La Cour de justice de la République (CJR) a vu le jour avec la révision constitutionnelle du 27 juillet 1993 dans le contexte d'une tragédie sanitaire, l'affaire du sang contaminé. Elle est compétente pour juger de la responsabilité des ministres et anciens ministres, ou assimilés , pour les crimes et délits commis dans l'exercice de leurs fonctions 36 ( * ) . Il s'agit d'une juridiction à la composition mixte et à la procédure hybride.

Toutes les plaintes de personnes qui s'estiment lésées par un crime ou délit commis par un membre du Gouvernement dans l'exercice de ses fonctions passent par le filtre de la commission des requêtes , composée de trois magistrats du siège hors hiérarchie de la Cour de cassation, de deux conseillers d'État et de deux conseillers maîtres à la Cour des comptes. La commission des requêtes se réunit une à deux fois par mois, et analyse vingt à trente plaintes par réunion. Elle peut classer la plainte ou la transmettre au procureur général près la Cour de cassation pour saisine de la CJR. Le procureur général près la Cour de cassation peut également saisir directement la CJR après avis conforme de la commission des requêtes. Une grande partie des plaintes ne dépasse pas le filtre de la commission des requêtes, faute pour la plainte d'identifier nommément le ministre responsable, de faire état d'un préjudice personnel ou encore de dénoncer des infractions en lien avec l'exercice des fonctions.

La commission d'instruction , composée de trois magistrats de la Cour de cassation, procède à l'instruction des dossiers et peut diligenter toute mesure qu'elle estime utile. La commission d'instruction effectue un travail quotidien et procède à environ quatre actes d'instruction par semaine. À l'issue de son instruction, elle peut décider qu'il n'y a pas lieu à poursuivre ou décider le renvoi devant la CJR.

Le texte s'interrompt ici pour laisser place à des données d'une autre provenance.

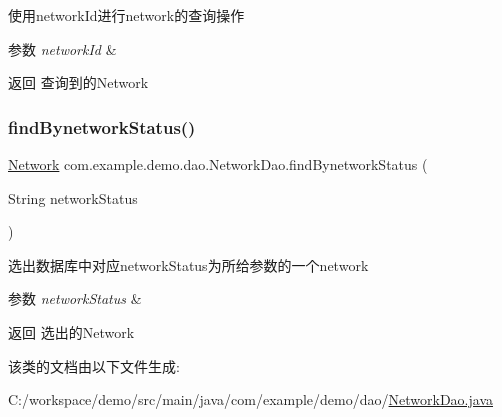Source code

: 使用network\+Id进行network的查询操作 
\begin{DoxyParams}{参数}
{\em network\+Id} & \\
\hline
\end{DoxyParams}
\begin{DoxyReturn}{返回}
查询到的\+Network 
\end{DoxyReturn}
\mbox{\label{interfacecom_1_1example_1_1demo_1_1dao_1_1_network_dao_ad4c0cc2d9c234006900bd0bd0718069a}} 
\subsubsection{\texorpdfstring{find\+Bynetwork\+Status()}{findBynetworkStatus()}}
{\footnotesize\ttfamily \mbox{\hyperlink{classcom_1_1example_1_1demo_1_1modular_1_1_network}{Network}} com.\+example.\+demo.\+dao.\+Network\+Dao.\+find\+Bynetwork\+Status (\begin{DoxyParamCaption}\item[{String}]{network\+Status }\end{DoxyParamCaption})}

选出数据库中对应network\+Status为所给参数的一个network 
\begin{DoxyParams}{参数}
{\em network\+Status} & \\
\hline
\end{DoxyParams}
\begin{DoxyReturn}{返回}
选出的\+Network 
\end{DoxyReturn}


该类的文档由以下文件生成\+:\begin{DoxyCompactItemize}
\item 
C\+:/workspace/demo/src/main/java/com/example/demo/dao/\mbox{\hyperlink{_network_dao_8java}{Network\+Dao.\+java}}\end{DoxyCompactItemize}
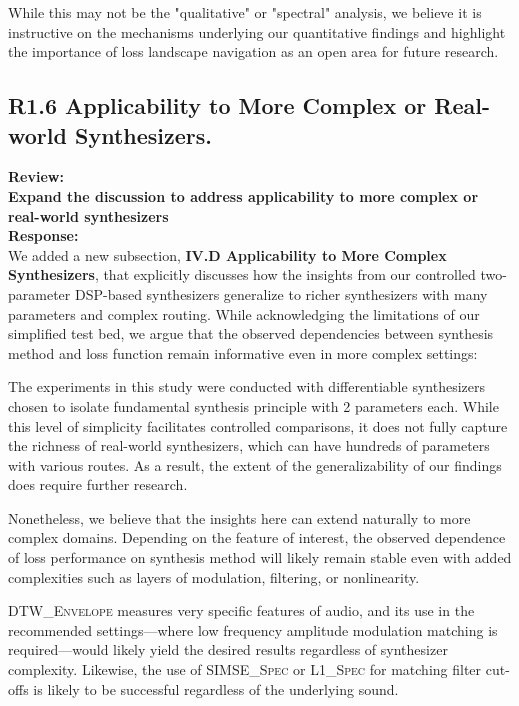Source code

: \documentclass[11pt]{article}
\newcommand{\DTWEnv}{\textsc{DTW\_Envelope}}
\newcommand{\SIMSESpec}{\textsc{SIMSE\_Spec}}
\newcommand{\LoneSpec}{\textsc{L1\_Spec}}
\begin{document}
While this may not be the "qualitative" or "spectral" analysis, we believe it is instructive on the mechanisms underlying our quantitative findings and highlight the importance of loss landscape navigation as an open area for future research.

\subsection*{R1.6 Applicability to More Complex or Real-world Synthesizers.}
\label{R1.6}
\noindent\textbf{Review:} \\
\noindent \textbf{Expand the discussion to address applicability to more complex or real-world synthesizers}
\\

\noindent\textbf{Response:} \\
We added a new subsection, \textbf{IV.D Applicability to More Complex Synthesizers}, that explicitly discusses how the insights from our controlled two-parameter DSP-based synthesizers generalize to richer synthesizers with many parameters and complex routing. While acknowledging the limitations of our simplified test bed, we argue that the observed dependencies between synthesis method and loss function remain informative even in more complex settings:

\begin{displayquote}
    The experiments in this study were conducted with differentiable synthesizers chosen to isolate fundamental synthesis principle with 2 parameters each. While this level of simplicity facilitates controlled comparisons, it does not fully capture the richness of real-world synthesizers, which can have hundreds of parameters with various routes. As a result, the extent of the generalizability of our findings does require further research. 

    Nonetheless, we believe that the insights here can extend naturally to more complex domains. Depending on the feature of interest, the observed dependence of loss performance on synthesis method will likely remain stable even with added complexities such as layers of modulation, filtering, or nonlinearity. 
    
    \DTWEnv{} measures very specific features of audio, and its use in the recommended settings---where low frequency amplitude modulation matching is required---would likely yield the desired results regardless of synthesizer complexity. Likewise, the use of \SIMSESpec{} or \LoneSpec{} for matching filter cut-offs is likely to be successful regardless of the underlying sound. 
    \end{displayquote}
    
\end{document}
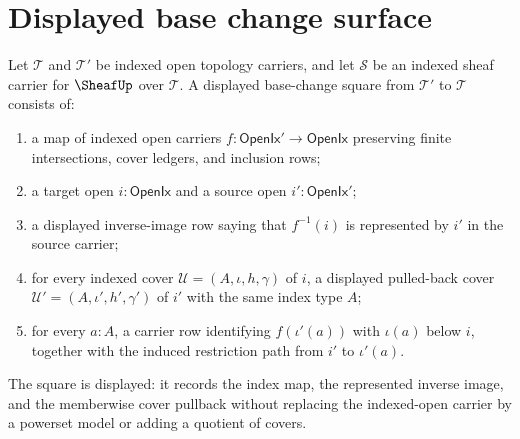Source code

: \section{Displayed base change surface}
\label{sec:sheaf-base-change-surface}

\begin{definition}
\label{def:sheaf-displayed-base-change-square}
Let $\mathcal{T}$ and $\mathcal{T}'$ be indexed open topology carriers, and let $\mathcal{S}$ be an indexed sheaf carrier for $\SheafUp$ over $\mathcal{T}$. A displayed base-change square from $\mathcal{T}'$ to $\mathcal{T}$ consists of:
\begin{enumerate}
\item a map of indexed open carriers $f:\mathsf{OpenIx}'\to\mathsf{OpenIx}$ preserving finite intersections, cover ledgers, and inclusion rows;
\item a target open $i:\mathsf{OpenIx}$ and a source open $i':\mathsf{OpenIx}'$;
\item a displayed inverse-image row saying that $f^{-1}(i)$ is represented by $i'$ in the source carrier;
\item for every indexed cover $\mathcal{U}=(A,\iota,h,\gamma)$ of $i$, a displayed pulled-back cover $\mathcal{U}'=(A,\iota',h',\gamma')$ of $i'$ with the same index type $A$;
\item for every $a:A$, a carrier row identifying $f(\iota'(a))$ with $\iota(a)$ below $i$, together with the induced restriction path from $i'$ to $\iota'(a)$.
\end{enumerate}
The square is displayed: it records the index map, the represented inverse image, and the memberwise cover pullback without replacing the indexed-open carrier by a powerset model or adding a quotient of covers.
\end{definition}


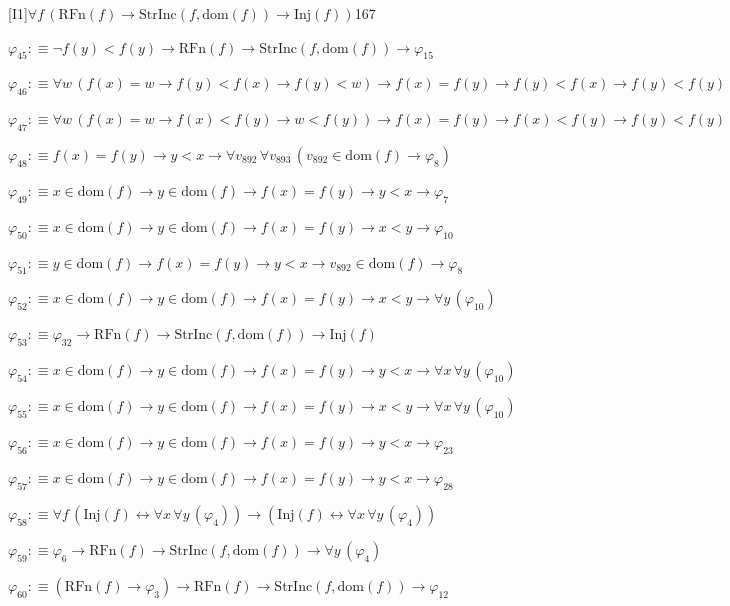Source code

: \begin{fullproof}{[I1]}{$\forall f\,(\mathrm{RFn}(f) \to \mathrm{StrInc}(f,\mathrm{dom}(f)) \to \mathrm{Inj}(f))$}{167}
\begin{abbrevlist}
\item $\varphi_{45} :\equiv \neg f(y) < f(y) \to \mathrm{RFn}(f) \to \mathrm{StrInc}(f,\mathrm{dom}(f)) \to \varphi_{15}$
\item $\varphi_{46} :\equiv \forall w\,(f(x) = w \to f(y) < f(x) \to f(y) < w) \to f(x) = f(y) \to f(y) < f(x) \to f(y) < f(y)$
\item $\varphi_{47} :\equiv \forall w\,(f(x) = w \to f(x) < f(y) \to w < f(y)) \to f(x) = f(y) \to f(x) < f(y) \to f(y) < f(y)$
\item $\varphi_{48} :\equiv f(x) = f(y) \to y < x \to \forall v_{892}\,\forall v_{893}\,(v_{892} \in \mathrm{dom}(f) \to \varphi_{8})$
\item $\varphi_{49} :\equiv x \in \mathrm{dom}(f) \to y \in \mathrm{dom}(f) \to f(x) = f(y) \to y < x \to \varphi_{7}$
\item $\varphi_{50} :\equiv x \in \mathrm{dom}(f) \to y \in \mathrm{dom}(f) \to f(x) = f(y) \to x < y \to \varphi_{10}$
\item $\varphi_{51} :\equiv y \in \mathrm{dom}(f) \to f(x) = f(y) \to y < x \to v_{892} \in \mathrm{dom}(f) \to \varphi_{8}$
\item $\varphi_{52} :\equiv x \in \mathrm{dom}(f) \to y \in \mathrm{dom}(f) \to f(x) = f(y) \to x < y \to \forall y\,(\varphi_{10})$
\item $\varphi_{53} :\equiv \varphi_{32} \to \mathrm{RFn}(f) \to \mathrm{StrInc}(f,\mathrm{dom}(f)) \to \mathrm{Inj}(f)$
\item $\varphi_{54} :\equiv x \in \mathrm{dom}(f) \to y \in \mathrm{dom}(f) \to f(x) = f(y) \to y < x \to \forall x\,\forall y\,(\varphi_{10})$
\item $\varphi_{55} :\equiv x \in \mathrm{dom}(f) \to y \in \mathrm{dom}(f) \to f(x) = f(y) \to x < y \to \forall x\,\forall y\,(\varphi_{10})$
\item $\varphi_{56} :\equiv x \in \mathrm{dom}(f) \to y \in \mathrm{dom}(f) \to f(x) = f(y) \to y < x \to \varphi_{23}$
\item $\varphi_{57} :\equiv x \in \mathrm{dom}(f) \to y \in \mathrm{dom}(f) \to f(x) = f(y) \to y < x \to \varphi_{28}$
\item $\varphi_{58} :\equiv \forall f\,(\mathrm{Inj}(f) \leftrightarrow \forall x\,\forall y\,(\varphi_{4})) \to (\mathrm{Inj}(f) \leftrightarrow \forall x\,\forall y\,(\varphi_{4}))$
\item $\varphi_{59} :\equiv \varphi_{6} \to \mathrm{RFn}(f) \to \mathrm{StrInc}(f,\mathrm{dom}(f)) \to \forall y\,(\varphi_{4})$
\item $\varphi_{60} :\equiv (\mathrm{RFn}(f) \to \varphi_{3}) \to \mathrm{RFn}(f) \to \mathrm{StrInc}(f,\mathrm{dom}(f)) \to \varphi_{12}$

\end{abbrevlist}
\end{fullproof}
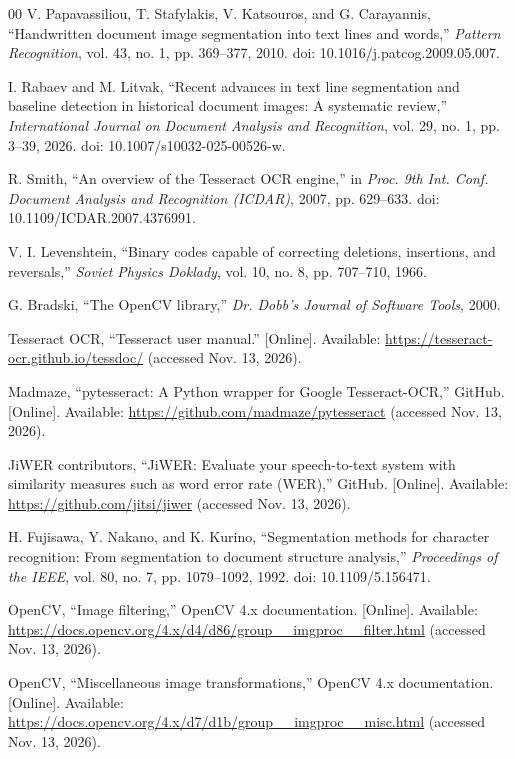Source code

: \documentclass[conference]{IEEEtran}
\begin{document}
\begin{thebibliography}{00}
V. Papavassiliou, T. Stafylakis, V. Katsouros, and G. Carayannis, ``Handwritten document image segmentation into text lines and words,'' \emph{Pattern Recognition}, vol. 43, no. 1, pp. 369--377, 2010. doi: 10.1016/j.patcog.2009.05.007.

I. Rabaev and M. Litvak, ``Recent advances in text line segmentation and baseline detection in historical document images: A systematic review,'' \emph{International Journal on Document Analysis and Recognition}, vol. 29, no. 1, pp. 3--39, 2026. doi: 10.1007/s10032-025-00526-w.

R. Smith, ``An overview of the Tesseract OCR engine,'' in \emph{Proc. 9th Int. Conf. Document Analysis and Recognition (ICDAR)}, 2007, pp. 629--633. doi: 10.1109/ICDAR.2007.4376991.

V. I. Levenshtein, ``Binary codes capable of correcting deletions, insertions, and reversals,'' \emph{Soviet Physics Doklady}, vol. 10, no. 8, pp. 707--710, 1966.

G. Bradski, ``The OpenCV library,'' \emph{Dr. Dobb's Journal of Software Tools}, 2000.

Tesseract OCR, ``Tesseract user manual.'' [Online]. Available: \url{https://tesseract-ocr.github.io/tessdoc/} (accessed Nov. 13, 2026).

Madmaze, ``pytesseract: A Python wrapper for Google Tesseract-OCR,'' GitHub. [Online]. Available: \url{https://github.com/madmaze/pytesseract} (accessed Nov. 13, 2026).

JiWER contributors, ``JiWER: Evaluate your speech-to-text system with similarity measures such as word error rate (WER),'' GitHub. [Online]. Available: \url{https://github.com/jitsi/jiwer} (accessed Nov. 13, 2026).

H. Fujisawa, Y. Nakano, and K. Kurino, ``Segmentation methods for character recognition: From segmentation to document structure analysis,'' \emph{Proceedings of the IEEE}, vol. 80, no. 7, pp. 1079--1092, 1992. doi: 10.1109/5.156471.

OpenCV, ``Image filtering,'' OpenCV 4.x documentation. [Online]. Available: \url{https://docs.opencv.org/4.x/d4/d86/group__imgproc__filter.html} (accessed Nov. 13, 2026).

OpenCV, ``Miscellaneous image transformations,'' OpenCV 4.x documentation. [Online]. Available: \url{https://docs.opencv.org/4.x/d7/d1b/group__imgproc__misc.html} (accessed Nov. 13, 2026).


\end{thebibliography}
\end{document}

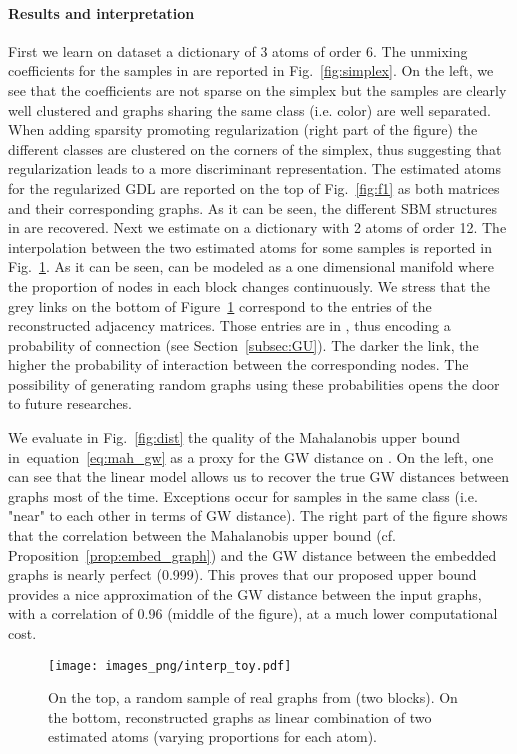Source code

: \documentclass{article}
\def\eqref#1{equation~\ref{#1}}
\begin{document}
	\paragraph{Results and interpretation} First we learn on dataset  a dictionary
	of 3 atoms of order 6. The unmixing coefficients for the
	samples in  are reported in Fig.~\ref{fig:simplex}. On the left, we see that the coefficients are not sparse on the simplex but the samples are clearly
	well clustered and graphs sharing the same class (i.e. color) are well separated.  
	When adding sparsity promoting regularization  (right part of the figure) the
	different classes are clustered on the corners of the simplex, thus suggesting
	that regularization leads to a more discriminant representation. The estimated atoms
	for the regularized GDL are reported on the top of Fig.~\ref{fig:f1} as both
	matrices  and their corresponding graphs.
	As it can be seen, the different SBM structures in  are recovered.
	Next we estimate on  a dictionary with 2 atoms of order 12. 
	The interpolation between the two estimated atoms for some samples is reported in Fig.~\ref{fig:interp_toy}.
	As it can be seen,  can be modeled as a one dimensional manifold where the
	proportion of nodes in each block changes continuously. We stress that the grey links on the bottom of Figure~\ref{fig:interp_toy} correspond to the entries of the reconstructed adjacency matrices. Those entries are in , thus encoding a probability of connection (see Section~\ref{subsec:GU}). 
	The darker the link, the higher the probability of interaction between the corresponding nodes. The possibility of generating random graphs using
	these probabilities opens the door to future researches.
	
	We evaluate in Fig.~\ref{fig:dist} the
	quality of the Mahalanobis upper bound in~\eqref{eq:mah_gw} as a proxy for the GW distance on
	. 
	On the left, one can see that the linear model allows us to recover the true GW distances between graphs most of the time.
	Exceptions occur for samples in the same class (i.e.  "near" to each other in terms of GW distance).
	The right part of the figure shows that the
	correlation between the Mahalanobis upper bound (cf. Proposition~\ref{prop:embed_graph}) and the GW distance between the
	embedded graphs is nearly perfect (0.999). This proves that our proposed upper bound
	provides a nice approximation of the GW distance between the input graphs, with a correlation of 0.96 (middle of the figure), at a much lower computational cost.  
	
	\begin{figure}[t]
		\centering
		\texttt{[image: images\_png/interp\_toy.pdf]}\vspace{-2mm}
		\caption{On the top, a random sample of real graphs from  (two blocks). 
			On the bottom, reconstructed graphs as linear combination of two estimated atoms (varying proportions for each atom).} \label{fig:interp_toy}
	\end{figure}
	
\end{document}
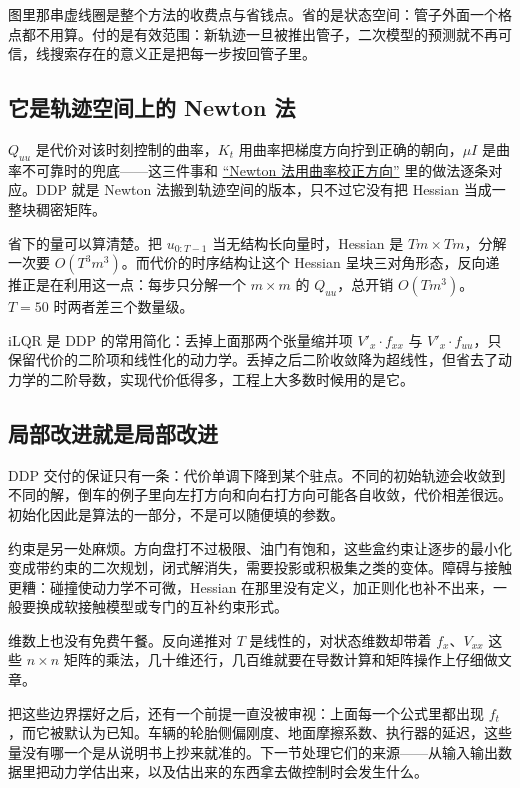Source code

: 图里那串虚线圈是整个方法的收费点与省钱点。省的是状态空间：管子外面一个格点都不用算。付的是有效范围：新轨迹一旦被推出管子，二次模型的预测就不再可信，线搜索存在的意义正是把每一步按回管子里。

\subsection{它是轨迹空间上的 Newton 法}

\(Q_{uu}\) 是代价对该时刻控制的曲率，\(K_t\) 用曲率把梯度方向拧到正确的朝向，\(\mu I\) 是曲率不可靠时的兜底——这三件事和 \hyperref[sec:09-Convex-Optimization/06-Optimization-Algorithms/02]{``Newton 法用曲率校正方向''} 里的做法逐条对应。DDP 就是 Newton 法搬到轨迹空间的版本，只不过它没有把 Hessian 当成一整块稠密矩阵。

省下的量可以算清楚。把 \(u_{0:T-1}\) 当无结构长向量时，Hessian 是 \(Tm\times Tm\)，分解一次要 \(O(T^3m^3)\)。而代价的时序结构让这个 Hessian 呈块三对角形态，反向递推正是在利用这一点：每步只分解一个 \(m\times m\) 的 \(Q_{uu}\)，总开销 \(O(Tm^3)\)。\(T=50\) 时两者差三个数量级。

iLQR 是 DDP 的常用简化：丢掉上面那两个张量缩并项 \(V'_x\cdot f_{xx}\) 与 \(V'_x\cdot f_{uu}\)，只保留代价的二阶项和线性化的动力学。丢掉之后二阶收敛降为超线性，但省去了动力学的二阶导数，实现代价低得多，工程上大多数时候用的是它。

\subsection{局部改进就是局部改进}

DDP 交付的保证只有一条：代价单调下降到某个驻点。不同的初始轨迹会收敛到不同的解，倒车的例子里向左打方向和向右打方向可能各自收敛，代价相差很远。初始化因此是算法的一部分，不是可以随便填的参数。

约束是另一处麻烦。方向盘打不过极限、油门有饱和，这些盒约束让逐步的最小化变成带约束的二次规划，闭式解消失，需要投影或积极集之类的变体。障碍与接触更糟：碰撞使动力学不可微，Hessian 在那里没有定义，加正则化也补不出来，一般要换成软接触模型或专门的互补约束形式。

维数上也没有免费午餐。反向递推对 \(T\) 是线性的，对状态维数却带着 \(f_x\)、\(V_{xx}\) 这些 \(n\times n\) 矩阵的乘法，几十维还行，几百维就要在导数计算和矩阵操作上仔细做文章。

把这些边界摆好之后，还有一个前提一直没被审视：上面每一个公式里都出现 \(f_t\)，而它被默认为已知。车辆的轮胎侧偏刚度、地面摩擦系数、执行器的延迟，这些量没有哪一个是从说明书上抄来就准的。下一节处理它们的来源——从输入输出数据里把动力学估出来，以及估出来的东西拿去做控制时会发生什么。
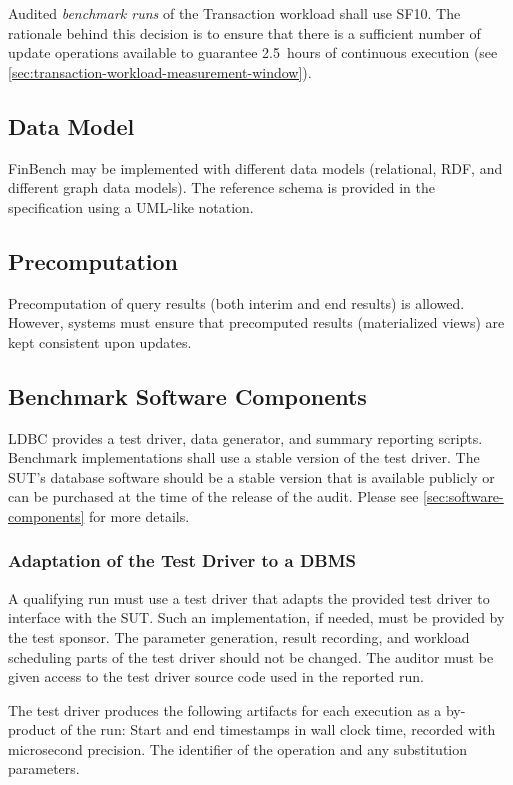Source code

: Audited \emph{benchmark runs} of the Transaction workload shall use SF10. The rationale behind this decision is to ensure that there is a sufficient number of update operations available to guarantee 2.5~hours of continuous execution (see \autoref{sec:transaction-workload-measurement-window}).

\subsection{Data Model}

FinBench may be implemented with different data models (\eg relational, RDF, and different graph data models). The reference schema is provided in the specification using a UML-like notation. 

\subsection{Precomputation}

Precomputation of query results (both interim and end results) is allowed. However, systems must ensure that precomputed results (\eg materialized views) are kept consistent upon updates.

\subsection{Benchmark Software Components}
\label{sec:finbench-software-components}
LDBC provides a test driver, data generator, and summary reporting scripts. Benchmark implementations shall use a stable
version of the test driver. The SUT's database software should be a stable version that is available publicly or can be
purchased at the time of the release of the audit. Please see \autoref{sec:software-components} for more details.

\subsubsection{Adaptation of the Test Driver to a DBMS}
\label{sec:test-driver}
A qualifying run must use a test driver that adapts the provided test driver to interface with the SUT. Such an implementation, if needed, must be provided by the test sponsor. The parameter generation, result recording, and workload scheduling parts of the test driver should not be changed. The auditor must be given access to the test driver source code used in the reported run.

The test driver produces the following artifacts for each execution as a by-product of the run: Start and end timestamps in wall clock time, recorded with microsecond precision. The identifier of the operation and any substitution parameters.


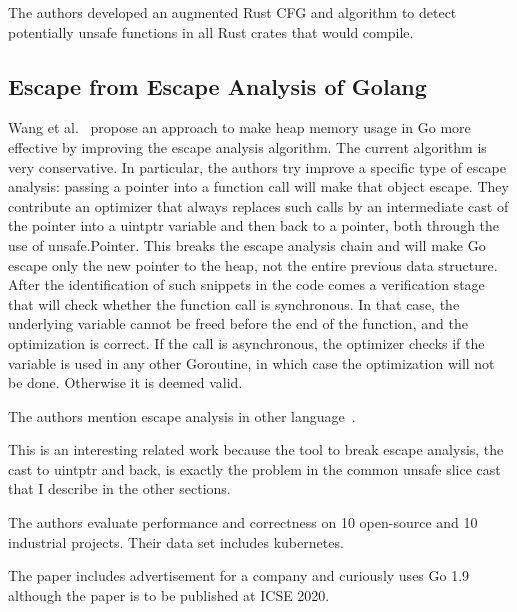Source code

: The authors developed an augmented Rust CFG and algorithm to detect potentially unsafe functions in all Rust crates that
would compile.



\subsection{Escape from Escape Analysis of Golang}
\label{subsec:escape-from-escape-analysis-of-golang}

Wang et al.~\cite{wang2020} propose an approach to make heap memory usage in Go more effective by improving the escape
analysis algorithm.
The current algorithm is very conservative.
In particular, the authors try improve a specific type of escape analysis: passing a pointer into a function call will
make that object escape.
They contribute an optimizer that always replaces such calls by an intermediate cast of the pointer into a uintptr
variable and then back to a pointer, both through the use of unsafe.Pointer.
This breaks the escape analysis chain and will make Go escape only the new pointer to the heap, not the entire previous
data structure.
After the identification of such snippets in the code comes a verification stage that will check whether the function
call is synchronous.
In that case, the underlying variable cannot be freed before the end of the function, and the optimization is correct.
If the call is asynchronous, the optimizer checks if the variable is used in any other Goroutine, in which case the
optimization will not be done.
Otherwise it is deemed valid.

The authors mention escape analysis in other language~\cite{hill2002, hannan1998, choi1999}.

This is an interesting related work because the tool to break escape analysis, the cast to uintptr and back, is exactly
the problem in the common unsafe slice cast that I describe in the other sections.

The authors evaluate performance and correctness on 10 open-source and 10 industrial projects.
Their data set includes kubernetes.

The paper includes advertisement for a company and curiously uses Go 1.9 although the paper is to be published at ICSE
2020.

La formation de jugement comprend quinze juges, douze parlementaires et trois magistrats du siège, dont l'un préside la Cour 37 ( * ) . La Cour délibère par bulletins secrets à la majorité absolue. Les arrêts de la Cour peuvent faire l'objet d'un pourvoi en cassation devant l'assemblée plénière de la Cour de cassation, qui doit statuer dans un délai de trois mois 38 ( * ) .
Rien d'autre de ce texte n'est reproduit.